Vlad, I wrote an explanation for you and others.

https://bitcointalk.org/index.php?topic=500994.msg5540305#msg5540305

For the laymen, most public key cryptography (e.g. RSA and Bitcoin's ECDSA and Zerocoin) is based on number theoretic assumptions such as the difficulty in factoring discrete logarithms which makes them impossible to crack (at sufficient bit lengths) with current computers. However, quantum computing would (in theory) enable Shor's algorithm which reduces these factoring problems from exponential to polynomial time. Thus what would have required a zillion years to crack can be cracked in reasonable time to make it practical.

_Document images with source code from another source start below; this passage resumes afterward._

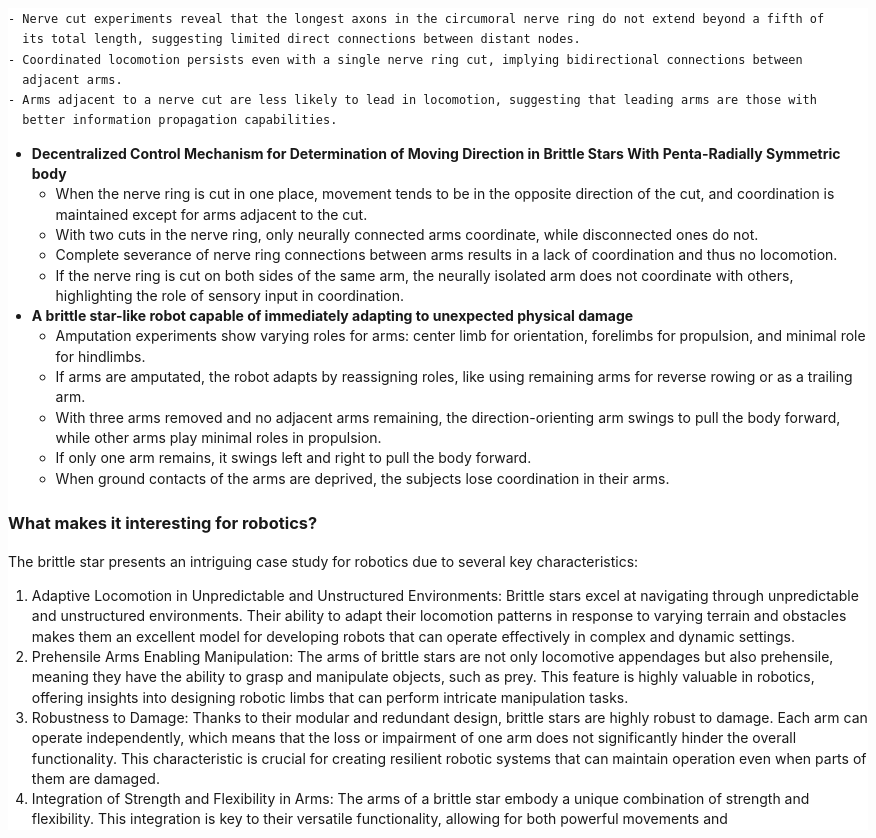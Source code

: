    - Nerve cut experiments reveal that the longest axons in the circumoral nerve ring do not extend beyond a fifth of
      its total length, suggesting limited direct connections between distant nodes.
    - Coordinated locomotion persists even with a single nerve ring cut, implying bidirectional connections between
      adjacent arms.
    - Arms adjacent to a nerve cut are less likely to lead in locomotion, suggesting that leading arms are those with
      better information propagation capabilities.
- **Decentralized Control Mechanism for Determination of Moving Direction in Brittle Stars With Penta-Radially Symmetric
  body**
    - When the nerve ring is cut in one place, movement tends to be in the opposite direction of the cut, and
      coordination is maintained except for arms adjacent to the cut.
    - With two cuts in the nerve ring, only neurally connected arms coordinate, while disconnected ones do not.
    - Complete severance of nerve ring connections between arms results in a lack of coordination and thus no
      locomotion.
    - If the nerve ring is cut on both sides of the same arm, the neurally isolated arm does not coordinate with others,
      highlighting the role of sensory input in coordination.
- **A brittle star-like robot capable of immediately adapting to unexpected physical damage**
    - Amputation experiments show varying roles for arms: center limb for orientation, forelimbs for propulsion, and
      minimal role for hindlimbs.
    - If arms are amputated, the robot adapts by reassigning roles, like using remaining arms for reverse rowing or as a
      trailing arm.
    - With three arms removed and no adjacent arms remaining, the direction-orienting arm swings to pull the body
      forward, while other arms play minimal roles in propulsion.
    - If only one arm remains, it swings left and right to pull the body forward.
    - When ground contacts of the arms are deprived, the subjects lose coordination in their arms.

### What makes it interesting for robotics?

The brittle star presents an intriguing case study for robotics due to several key characteristics:

1. Adaptive Locomotion in Unpredictable and Unstructured Environments: Brittle stars excel at navigating through
   unpredictable and unstructured environments. Their ability to adapt their locomotion patterns in response to varying
   terrain and obstacles makes them an excellent model for developing robots that can operate effectively in complex and
   dynamic settings.
2. Prehensile Arms Enabling Manipulation: The arms of brittle stars are not only locomotive appendages but also
   prehensile, meaning they have the ability to grasp and manipulate objects, such as prey. This feature is highly
   valuable in robotics, offering insights into designing robotic limbs that can perform intricate manipulation tasks.
3. Robustness to Damage: Thanks to their modular and redundant design, brittle stars are highly robust to damage. Each
   arm can operate independently, which means that the loss or impairment of one arm does not significantly hinder the
   overall functionality. This characteristic is crucial for creating resilient robotic systems that can maintain
   operation even when parts of them are damaged.
4. Integration of Strength and Flexibility in Arms: The arms of a brittle star embody a unique combination of strength
   and flexibility. This integration is key to their versatile functionality, allowing for both powerful movements and
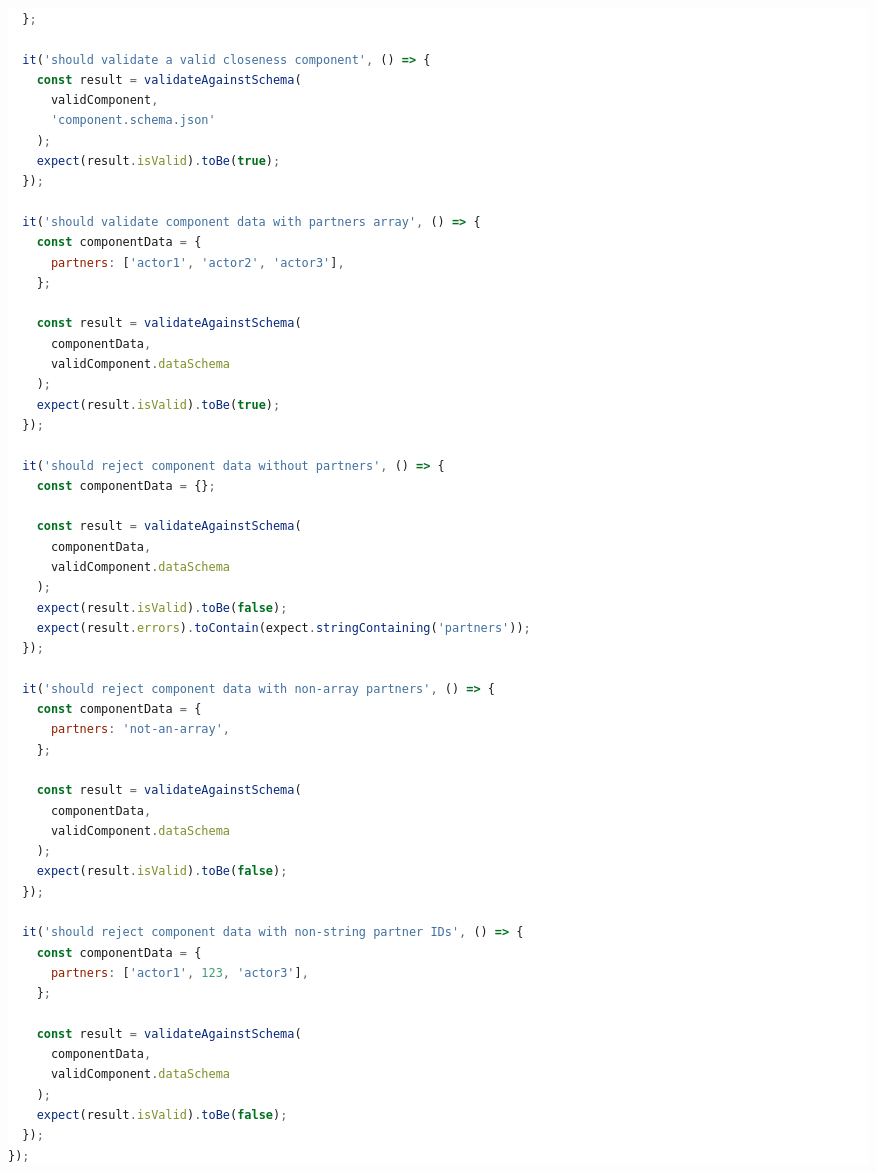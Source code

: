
 ```javascript
  };

  it('should validate a valid closeness component', () => {
    const result = validateAgainstSchema(
      validComponent,
      'component.schema.json'
    );
    expect(result.isValid).toBe(true);
  });

  it('should validate component data with partners array', () => {
    const componentData = {
      partners: ['actor1', 'actor2', 'actor3'],
    };

    const result = validateAgainstSchema(
      componentData,
      validComponent.dataSchema
    );
    expect(result.isValid).toBe(true);
  });

  it('should reject component data without partners', () => {
    const componentData = {};

    const result = validateAgainstSchema(
      componentData,
      validComponent.dataSchema
    );
    expect(result.isValid).toBe(false);
    expect(result.errors).toContain(expect.stringContaining('partners'));
  });

  it('should reject component data with non-array partners', () => {
    const componentData = {
      partners: 'not-an-array',
    };

    const result = validateAgainstSchema(
      componentData,
      validComponent.dataSchema
    );
    expect(result.isValid).toBe(false);
  });

  it('should reject component data with non-string partner IDs', () => {
    const componentData = {
      partners: ['actor1', 123, 'actor3'],
    };

    const result = validateAgainstSchema(
      componentData,
      validComponent.dataSchema
    );
    expect(result.isValid).toBe(false);
  });
});
```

However, cryptographic hash functions do not rely on number theoretic assumptions. Instead they rely on the assumption of asymptotically perfect random distribution of the input to the output, which can be somewhat verified like this. Thus they can't be cracked with Shor's algorithm and only Grover's algorithm can be applied with a quantum computer. Thus they remain exponential time, and only the bit lengths (exponents) get effectively halved.

Lamport signatures use only cryptographic hashes. One of the problem with employing them in a blockchain has been they take up much space (either for the public key or the signature or both), but I just published a discovery in my prior post which enables making them smaller in exchange for more computation.

This discovery makes Lamport signatures more practical for blockchains than they were before, but still they are not as small as number theoretic public key cryptography.

Unfortunately I don't think this will work for Bitcoin, at least not until they implement pruning of the UXTO, but it can work in an altcoin.

I currently see no way to make Zerocoin resistant to Shor's algorithm, but I am still researching this. But Zerocoin is mostly useless any way because of pattern analysis on coin amounts.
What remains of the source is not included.